British varsities pay cops millions to protect students
Published : 05 Jan 2019, 22:19
Updated : 05 Jan 2019, 22:23
Universities in Britain are paying millions of dollars to hire police officers to protect students from criminals, a report in London revealed Saturday.
The Times newspaper reported that 27 British universities are paying for police officers to protect students from criminals over fears they have become easy targets.
The report claimed that a fifth of all universities in Britain are spending millions to fund police officers, including dedicated police patrols, amid concerns that campuses have become a magnet for thieves and drug dealers.
Students are said to be vulnerable to crime as they often live in high-density accommodation and own hardware such as laptops, tablets and cellphones.
Robbery, burglary, violence and sex offences are the crimes most likely to affect students, according to reports.
According to data obtained under Britain's Freedom of Information Act, universities are contributing to police budgets in exchange for protection.
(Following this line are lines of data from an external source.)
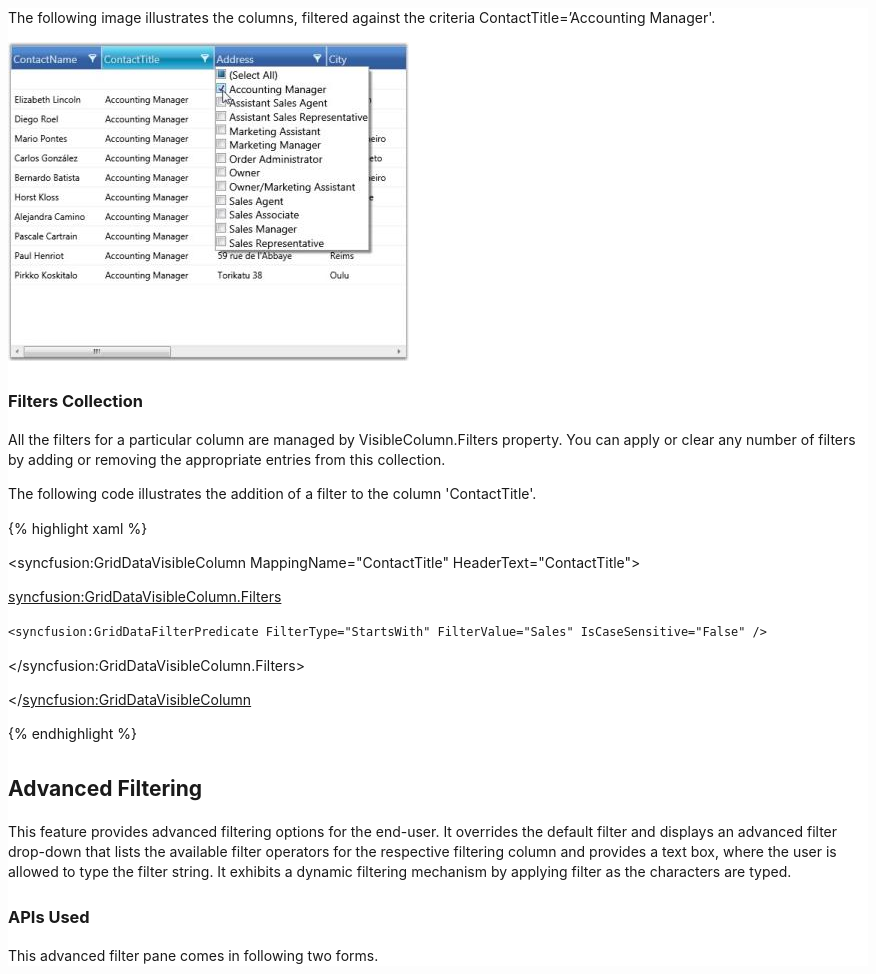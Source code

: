 The following image illustrates the columns, filtered against the criteria ContactTitle=’Accounting Manager'.

![](Getting-Started_images/Getting-Started_img61.jpeg)

### Filters Collection

All the filters for a particular column are managed by VisibleColumn.Filters property. You can apply or  clear any number of filters by adding or removing the appropriate entries from this collection.

The following code illustrates the addition of a filter to the column 'ContactTitle'.

{% highlight xaml %}

<syncfusion:GridDataVisibleColumn MappingName="ContactTitle" HeaderText="ContactTitle">

<syncfusion:GridDataVisibleColumn.Filters>

	<syncfusion:GridDataFilterPredicate FilterType="StartsWith" FilterValue="Sales" IsCaseSensitive="False" />

</syncfusion:GridDataVisibleColumn.Filters>

</<syncfusion:GridDataVisibleColumn>

{% endhighlight  %}

## Advanced Filtering

This feature provides advanced filtering options for the end-user. It overrides the default filter and displays an advanced filter drop-down that lists the available filter operators for the respective filtering column and provides a text box, where the user is allowed to type the filter string. It exhibits a dynamic filtering mechanism by applying filter as the characters are typed.

### APIs Used 

This advanced filter pane comes in following two forms. 
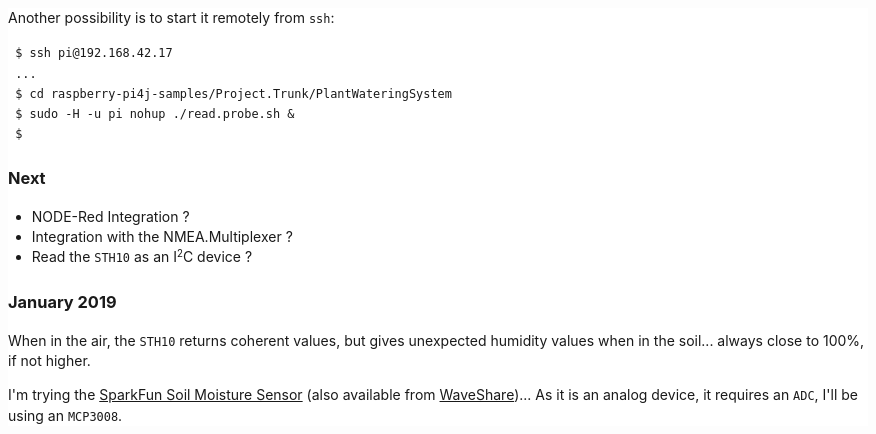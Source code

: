 Another possibility is to start it remotely from `ssh`:
```
 $ ssh pi@192.168.42.17
 ...
 $ cd raspberry-pi4j-samples/Project.Trunk/PlantWateringSystem
 $ sudo -H -u pi nohup ./read.probe.sh &
 $
```

### Next
- NODE-Red Integration ?
- Integration with the NMEA.Multiplexer ?
- Read the `STH10` as an I<small><sup>2</sup></small>C device ?


### January 2019
When in the air, the `STH10` returns coherent values, but gives unexpected humidity values when in the soil... always close to 100%, if not higher.

I'm trying the [SparkFun Soil Moisture Sensor](https://www.sparkfun.com/products/13322) (also available from [WaveShare](https://www.waveshare.com/moisture-sensor.htm))... As it is an analog device, it requires an `ADC`, I'll be using an `MCP3008`.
Over the past three years universities have paid more than 2.55 million U.S. dollars to 17 police forces in exchange for support, the Times reported.
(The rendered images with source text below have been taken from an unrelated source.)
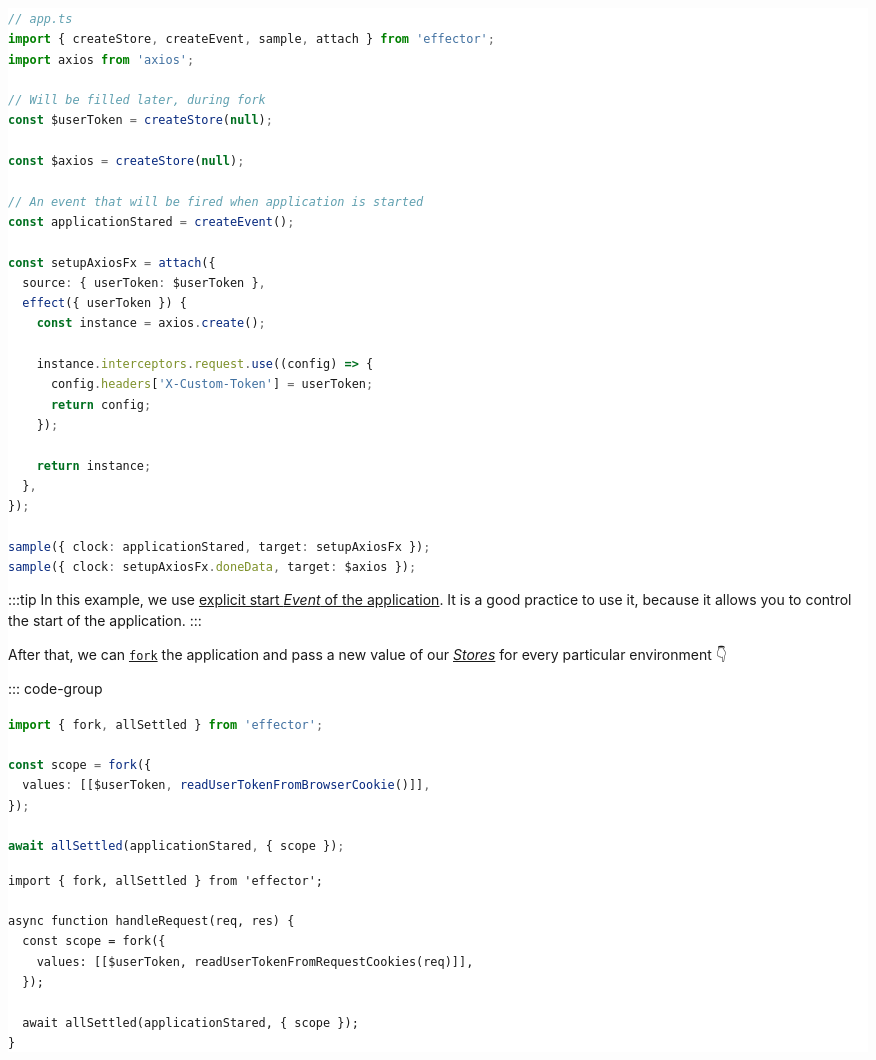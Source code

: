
 ```ts
// app.ts
import { createStore, createEvent, sample, attach } from 'effector';
import axios from 'axios';

// Will be filled later, during fork
const $userToken = createStore(null);

const $axios = createStore(null);

// An event that will be fired when application is started
const applicationStared = createEvent();

const setupAxiosFx = attach({
  source: { userToken: $userToken },
  effect({ userToken }) {
    const instance = axios.create();

    instance.interceptors.request.use((config) => {
      config.headers['X-Custom-Token'] = userToken;
      return config;
    });

    return instance;
  },
});

sample({ clock: applicationStared, target: setupAxiosFx });
sample({ clock: setupAxiosFx.doneData, target: $axios });
```

:::tip
In this example, we use [explicit start _Event_ of the application](/magazine/explicit_start). It is a good practice to use it, because it allows you to control the start of the application.
:::

After that, we can [`fork`](https://effector.dev/docs/api/effector/fork) the application and pass a new value of our [_Stores_](https://effector.dev/docs/api/effector/store) for every particular environment 👇

::: code-group

```ts [client.entrypoint.ts]
import { fork, allSettled } from 'effector';

const scope = fork({
  values: [[$userToken, readUserTokenFromBrowserCookie()]],
});

await allSettled(applicationStared, { scope });
```

```tsx [server.tsx]
import { fork, allSettled } from 'effector';

async function handleRequest(req, res) {
  const scope = fork({
    values: [[$userToken, readUserTokenFromRequestCookies(req)]],
  });

  await allSettled(applicationStared, { scope });
}
```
The Times says the biggest spender is Northampton University which has set aside 990,000 U.S. dollars over the next three years to cover the cost of a police sergeant and five constables to patrol its new campus. Hiring cops followed a six-year high in the level of campus crime.
The Times says universities are paying police forces in return for officers to patrol campuses or student areas, although the cops still report to their chief constables.
Police budgets in Britain have decreased by almost 20 percent since 2010 and the overall number of police officers has gone down by 20,000 over the same period.
At least five universities have started paying for police in the past year, including Sheffield, with Durham, Liverpool, Worcester, and De Montfort in Leicester.
Critics of what had been described as a "town versus gown" arrangement, have expressed fears the practice could lead to two-tier policing in which those living in university towns get a raw deal compared with students where universities pay for extra protection.
Nick Hillman, director of the think-tank, the Higher Education Policy Institute, said universities were acting like good citizens in contributing to their local police forces. But he said getting universities to pay for the police cannot be a permanent panacea.
Louise Haigh, the main opposition Labour Party's policing spokesperson, said: "This is another example of the police, who have been shrunk to their lowest ever level, being unable to protect the public in the most basic sense. "We are seeing communities contributing to the cost of policing, which inevitably creates a two-tier system leaving those areas that can afford to pay with the public services we all should benefit from and our more deprived areas going without."